→ **PROBLEM TO SOLVE**:
Only the lines that contain the string "training" belong in the answer; pull them from the records.

→ **EXTRACTED DATA**:

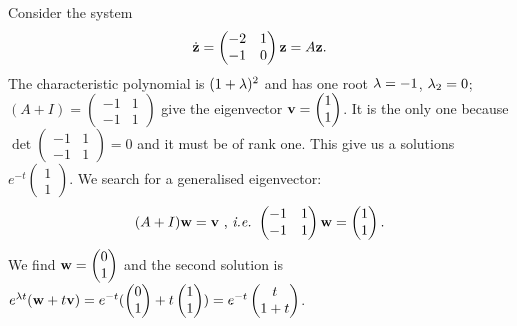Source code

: \begin{exemple}
Consider the system
$$ \dot{\mathbf{z}}=
\begin{pmatrix} -2&1\\-1&0 \end{pmatrix}\mathbf{z} =A\mathbf{z}.
$$
The characteristic polynomial is $(1+\lambda)^2$ and has one root $\lambda=-1$, $\lambda_2=0$; $(A+I)=\begin{pmatrix} -1&1\\-1&1 \end{pmatrix}$ give the eigenvector $\mathbf{v}=\begin{pmatrix}1\\1\end{pmatrix}$. It is the only one because $\det \begin{pmatrix} -1&1\\-1&1 \end{pmatrix} =0$ and it must be of rank one. This give us a solutions $e^{-t}\begin{pmatrix}1\\1\end{pmatrix}$. We search for a generalised eigenvector:
$$(A+I)\mathbf{w}=\mathbf{v} \text{ , \emph{i.e.\ }} \begin{pmatrix} -1&1\\-1&1 \end{pmatrix}\mathbf{w}= \begin{pmatrix}1\\1\end{pmatrix}.$$
We find $\mathbf{w}=\begin{pmatrix}0\\1\end{pmatrix}$ and the second solution is $e^{\lambda t}(\mathbf{w}+t\mathbf{v}) = e^{-t}(\begin{pmatrix}0\\1\end{pmatrix}+t\begin{pmatrix}1\\1\end{pmatrix}) = e^{-t}\begin{pmatrix}t\\1+t\end{pmatrix}$.
\end{exemple}


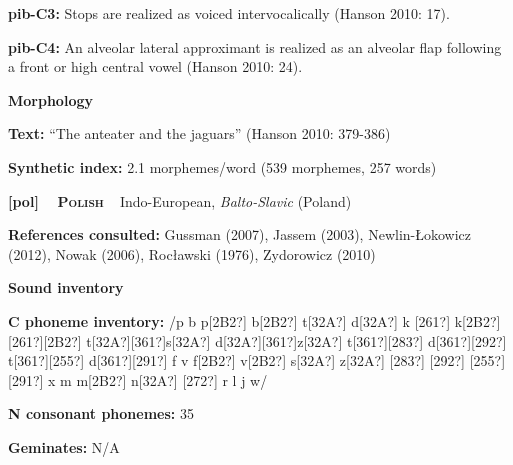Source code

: \begin{styleBody}
\textbf{pib-C3: }Stops are realized as voiced intervocalically (Hanson 2010: 17).
\end{styleBody}

\begin{styleBody}
\textbf{pib-C4: }An alveolar lateral approximant is realized as an alveolar flap following a front or high central vowel (Hanson 2010: 24).
\end{styleBody}

\begin{styleBody}
\textbf{Morphology}
\end{styleBody}

\begin{styleBody}
\textbf{Text: }“The anteater and the jaguars” (Hanson 2010: 379-386)
\end{styleBody}

\begin{styleBody}
\textbf{Synthetic index: }2.1 morphemes/word (539 morphemes, 257 words)
\end{styleBody}

\clearpage\begin{styleBody}
\textbf{[pol] }\ \ \textbf{\textsc{Polish}}\textbf{\ \ }Indo-European, \textit{Balto-Slavic} (Poland)
\end{styleBody}

\begin{styleBody}
\textbf{References consulted: }Gussman (2007), Jassem (2003), Newlin-Łokowicz (2012), Nowak (2006), Rocławski (1976), Zydorowicz (2010)
\end{styleBody}

\begin{styleBody}
\textbf{Sound inventory}
\end{styleBody}

\begin{styleBody}
\textbf{C phoneme inventory:} /p b p[2B2?] b[2B2?] t[32A?] d[32A?] k [261?] k[2B2?] [261?][2B2?] t[32A?][361?]s[32A?] d[32A?][361?]z[32A?] t[361?][283?] d[361?][292?] t[361?][255?] d[361?][291?] f v f[2B2?] v[2B2?] s[32A?] z[32A?] [283?] [292?] [255?] [291?] x m m[2B2?] n[32A?] [272?] r l j w/
\end{styleBody}

\begin{styleBody}
\textbf{N consonant phonemes:} 35
\end{styleBody}

\begin{styleBody}
\textbf{Geminates:} N/A
\end{styleBody}


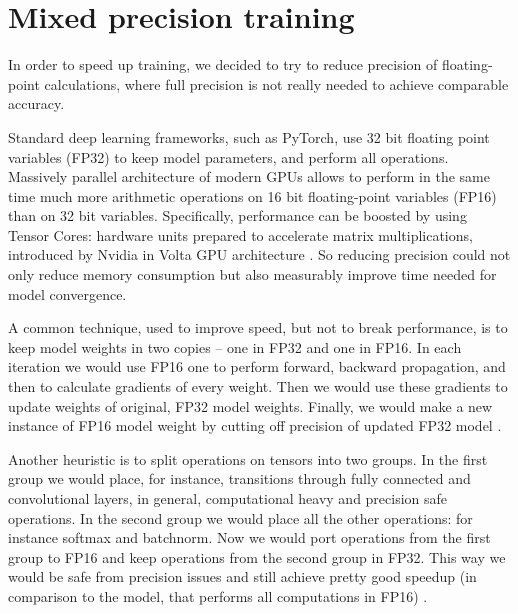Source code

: \documentclass[licencjacka,en]{pracamgr}
\begin{document}
    
    
    
    
    
    
    
    
    
    
    	\section{Mixed precision training}
	In order to speed up training, we decided to try to reduce precision of floating-point calculations, where full precision is not really needed to achieve comparable accuracy.
	
	Standard deep learning frameworks, such as PyTorch, use 32 bit floating point variables (FP32) to keep model parameters, and perform all operations. Massively parallel architecture of modern GPUs allows to perform in the same time much more arithmetic operations on 16 bit floating-point variables (FP16) than on 32 bit variables.
	Specifically, performance can be boosted by using Tensor Cores: hardware units prepared to accelerate matrix multiplications, introduced by Nvidia in Volta GPU architecture \cite{MPT}.
	So reducing precision could not only reduce memory consumption but also measurably improve time needed for model convergence.
	
	A common technique, used to improve speed, but not to break performance, is to keep model weights in two copies -- one in FP32 and one in FP16. In each iteration we would use FP16 one to perform forward, backward propagation, and then to calculate gradients of every weight. Then we would use these gradients to update weights of original, FP32 model weights. Finally, we would make a new instance of FP16 model weight by cutting off precision of updated FP32 model \cite{APEX}.
	
	Another heuristic is to split operations on tensors into two groups. In the first group we would place, for instance, transitions through fully connected and convolutional layers, in general, computational heavy and precision safe operations. In the second group we would place all the other operations: for instance softmax and batchnorm. Now we would port operations from the first group to FP16 and keep operations from the second group in FP32. This way we would be safe from precision issues and still achieve pretty good speedup (in comparison to the model, that performs all computations in FP16) \cite{APEX}.
	
\end{document}
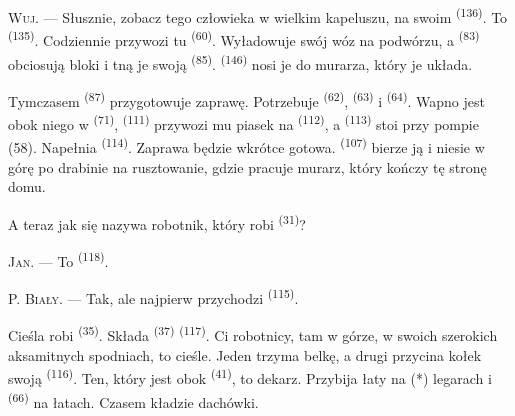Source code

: \textsc{Wuj}. --- Słusznie, zobacz tego człowieka w wielkim kapeluszu, na swoim
 \textsuperscript{(136)}. To  \textsuperscript{(135)}.
Codziennie przywozi tu  \textsuperscript{(60)}. Wyładowuje swój
wóz na podwórzu, a  \textsuperscript{(83)} obciosują bloki i tną je
swoją  \textsuperscript{(85)}. 
\textsuperscript{(146)} nosi je do murarza, który je układa.

Tymczasem  \textsuperscript{(87)} przygotowuje zaprawę. Potrzebuje
 \textsuperscript{(62)},  \textsuperscript{(63)} i
 \textsuperscript{(64)}. Wapno jest obok niego w 
\textsuperscript{(71)},  \textsuperscript{(111)} przywozi mu
piasek na  \textsuperscript{(112)}, a 
\textsuperscript{(113)} stoi przy pompie (58). Napełnia 
\textsuperscript{(114)}. Zaprawa będzie wkrótce gotowa. 
\textsuperscript{(107)} bierze ją i niesie w górę po drabinie na rusztowanie, gdzie
pracuje murarz, który kończy tę stronę domu.

A teraz jak się nazywa robotnik, który robi  \textsuperscript{(31)}?

\textsc{Jan}. --- To  \textsuperscript{(118)}.

\VUsaut{3.0mm}
\VUsaut{3.0mm}

P. \textsc{Biały}. --- Tak, ale najpierw przychodzi 
\textsuperscript{(115)}.

Cieśla robi  \textsuperscript{(35)}. Składa 
\textsuperscript{(37)}  \textsuperscript{(117)}. Ci robotnicy, tam w
górze, w swoich szerokich aksamitnych spodniach, to cieśle. Jeden trzyma belkę, a drugi
przycina kołek swoją  \textsuperscript{(116)}. Ten, który jest obok
 \textsuperscript{(41)}, to dekarz. Przybija łaty na (*) legarach i
 \textsuperscript{(66)} na łatach. Czasem kładzie dachówki.


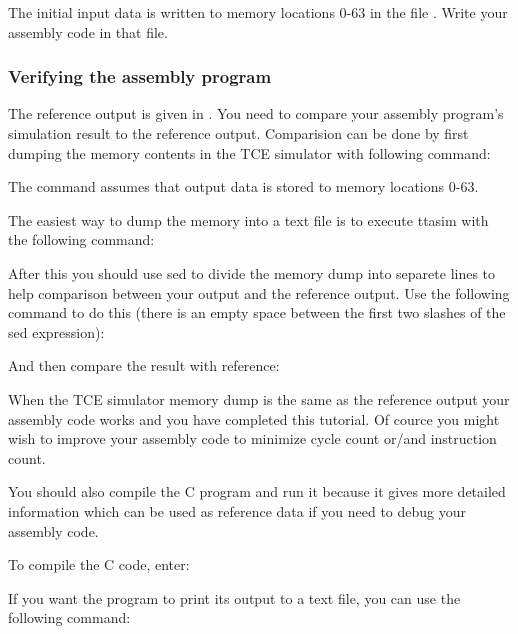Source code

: \documentclass[twoside]{tceusermanual}
\begin{document}
The initial input data is written to memory locations 0-63 in the file
. Write your assembly code in that file.

\subsubsection{Verifying the assembly program}

The reference output is given in . You need to
compare your assembly program's simulation result to the reference
output. Comparision can be done by first dumping the memory contents in the
TCE simulator with following command:


The command assumes that output data is stored to memory locations 0-63.

The easiest way to dump the memory into a text file is to execute ttasim with
the following command:


After this you should use sed to divide the memory dump into separete lines
to help comparison between your output and the reference output. Use the
following command to do this (there is an empty space between the
first two slashes of the sed expression):


And then compare the result with reference:


When the TCE simulator memory dump is the same as the reference output your
assembly code works and you have completed this tutorial. Of
cource you might wish to improve your assembly code to minimize cycle
count or/and instruction count.

You should also compile the C program and run it because it gives more
detailed information which can be used as reference data if you need to debug
your assembly code.

To compile the C code, enter:


If you want the program to print its output to a text file, you can use the
following command:

\end{document}
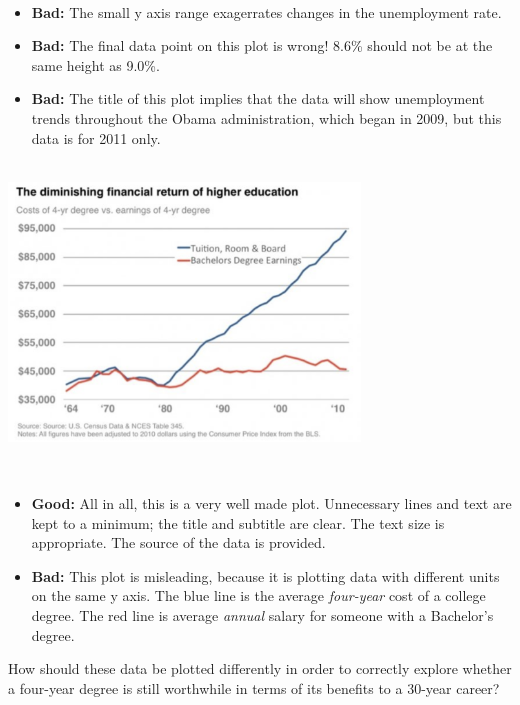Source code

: \documentclass[
]{book}
\providecommand{\tightlist}{%
  \setlength{\itemsep}{0pt}\setlength{\parskip}{0pt}}
\begin{document}
~

\begin{itemize}
\tightlist
\item
  \textbf{Bad:} The small y axis range exagerrates changes in the unemployment rate.
\item
  \textbf{Bad:} The final data point on this plot is wrong! 8.6\% should not be at the same height as 9.0\%.
\item
  \textbf{Bad:} The title of this plot implies that the data will show unemployment trends throughout the Obama administration, which began in 2009, but this data is for 2011 only.
\end{itemize}

~\\

\includegraphics[width=0.7\textwidth,height=\textheight]{img/vis18.png}

~

\begin{itemize}
\item
  \textbf{Good:} All in all, this is a very well made plot. Unnecessary lines and text are kept to a minimum; the title and subtitle are clear. The text size is appropriate. The source of the data is provided.
\item
  \textbf{Bad:} This plot is misleading, because it is plotting data with different units on the same y axis. The blue line is the average \emph{four-year} cost of a college degree. The red line is average \emph{annual} salary for someone with a Bachelor's degree.
\end{itemize}

How should these data be plotted differently in order to correctly explore whether a four-year degree is still worthwhile in terms of its benefits to a 30-year career?

~\\
\end{document}
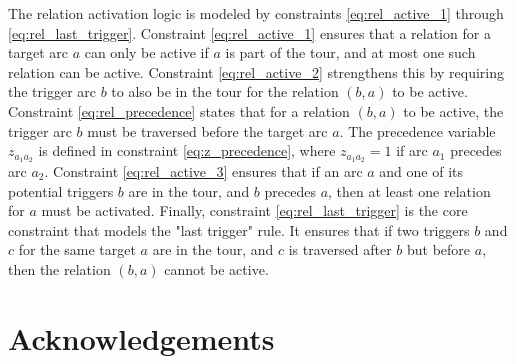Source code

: \documentclass[twocolumn, switch]{article} %
\begin{document}
The relation activation logic is modeled by constraints \eqref{eq:rel_active_1} through \eqref{eq:rel_last_trigger}.
Constraint \eqref{eq:rel_active_1} ensures that a relation for a target arc $a$ can only be active if $a$ is part of the tour, and at most one such relation can be active.
Constraint \eqref{eq:rel_active_2} strengthens this by requiring the trigger arc $b$ to also be in the tour for the relation $(b,a)$ to be active.
Constraint \eqref{eq:rel_precedence} states that for a relation $(b,a)$ to be active, the trigger arc $b$ must be traversed before the target arc $a$.
The precedence variable $z_{a_1a_2}$ is defined in constraint \eqref{eq:z_precedence}, where $z_{a_1a_2}=1$ if arc $a_1$ precedes arc $a_2$.
Constraint \eqref{eq:rel_active_3} ensures that if an arc $a$ and one of its potential triggers $b$ are in the tour, and $b$ precedes $a$, then at least one relation for $a$ must be activated.
Finally, constraint \eqref{eq:rel_last_trigger} is the core constraint that models the "last trigger" rule. It ensures that if two triggers $b$ and $c$ for the same target $a$ are in the tour, and $c$ is traversed after $b$ but before $a$, then the relation $(b,a)$ cannot be active.


\footnotesize
\section*{Acknowledgements}

\normalsize



\end{document}
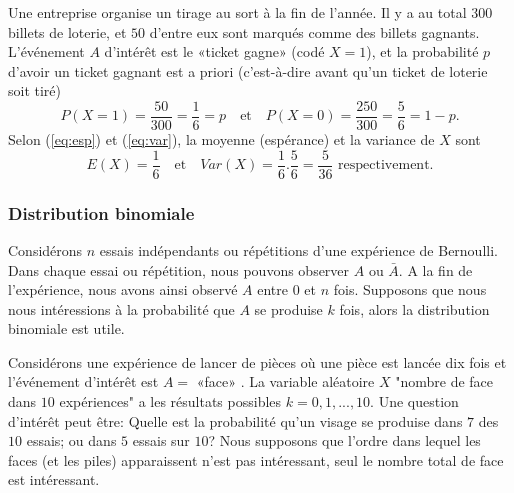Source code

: {\begin{example}
    Une entreprise organise un tirage au sort à la fin de l'année. Il y a au total $300$ billets de loterie, et
    $50$ d'entre eux sont marqués comme des billets gagnants. L'événement $ A $ d'intérêt est le «ticket gagne»
    (codé $ X = 1 $), et la probabilité $ p $ d'avoir un ticket gagnant est a priori (c'est-à-dire avant qu'un ticket
    de loterie soit tiré)
    \begin{equation*}
        P(X=1)=\frac{50}{300}=\frac{1}{6}=p
        \quad\mathrm{  et }\quad
        P(X=0)=\frac{250}{300}=\frac{5}{6}=1-p.
    \end{equation*}
    Selon (\ref{eq:esp}) et (\ref{eq:var}), la moyenne (espérance) et la variance de $ X $ sont
    \begin{equation*}
        E(X)=\frac{1}{6}
        \quad\mathrm{  et }\quad
        Var(X)=\frac{1}{6} . \frac{5}{6}=\frac{5}{36} \text{  respectivement.}
    \end{equation*}
\end{example}

\subsubsection{Distribution binomiale}

Considérons $ n $ essais indépendants ou répétitions d'une expérience de Bernoulli. Dans chaque essai ou répétition,
nous pouvons observer $ A $ ou $ \bar{A} $. A la fin de l'expérience, nous avons ainsi observé $ A $ entre $ 0 $ et
$ n $ fois. Supposons que nous nous intéressions à la probabilité que $ A $ se produise $ k $ fois, alors la
distribution binomiale est utile.

\begin{example}
    Considérons une expérience de lancer de pièces où une pièce est lancée dix fois et l'événement d'intérêt est
    $ A =$ «face» . La variable aléatoire $ X $ "nombre de face dans $ 10 $ expériences" a les résultats possibles
    $ k = 0,1, ..., 10 $. Une question d'intérêt peut être: Quelle est la probabilité qu'un visage se produise dans
    $7$ des $10$ essais; ou dans $5$ essais sur $10$? Nous supposons que l'ordre dans lequel les faces (et les piles)
    apparaissent n'est pas intéressant, seul le nombre total de face est intéressant.
\end{example}

}
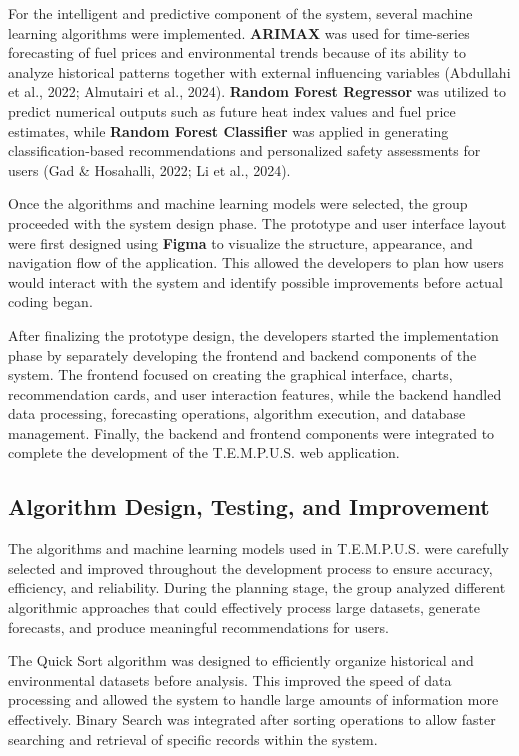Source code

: \documentclass[12pt]{article}
\begin{document}
For the intelligent and predictive component of the system, several machine learning algorithms were implemented. \textbf{ARIMAX} was used for time-series forecasting of fuel prices and environmental trends because of its ability to analyze historical patterns together with external influencing variables (Abdullahi et al., 2022; Almutairi et al., 2024). \textbf{Random Forest Regressor} was utilized to predict numerical outputs such as future heat index values and fuel price estimates, while \textbf{Random Forest Classifier} was applied in generating classification-based recommendations and personalized safety assessments for users (Gad \& Hosahalli, 2022; Li et al., 2024).

Once the algorithms and machine learning models were selected, the group proceeded with the system design phase. The prototype and user interface layout were first designed using \textbf{Figma} to visualize the structure, appearance, and navigation flow of the application. This allowed the developers to plan how users would interact with the system and identify possible improvements before actual coding began.

After finalizing the prototype design, the developers started the implementation phase by separately developing the frontend and backend components of the system. The frontend focused on creating the graphical interface, charts, recommendation cards, and user interaction features, while the backend handled data processing, forecasting operations, algorithm execution, and database management. Finally, the backend and frontend components were integrated to complete the development of the T.E.M.P.U.S. web application.

\subsection{Algorithm Design, Testing, and Improvement}

The algorithms and machine learning models used in T.E.M.P.U.S. were carefully selected and improved throughout the development process to ensure accuracy, efficiency, and reliability. During the planning stage, the group analyzed different algorithmic approaches that could effectively process large datasets, generate forecasts, and produce meaningful recommendations for users.

The Quick Sort algorithm was designed to efficiently organize historical and environmental datasets before analysis. This improved the speed of data processing and allowed the system to handle large amounts of information more effectively. Binary Search was integrated after sorting operations to allow faster searching and retrieval of specific records within the system.
\end{document}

→ **EXERCISE OUTPUT**:
    	\section{Mixed precision training}
	In order to speed up training, we decided to try to reduce precision of floating-point calculations, where full precision is not really needed to achieve comparable accuracy.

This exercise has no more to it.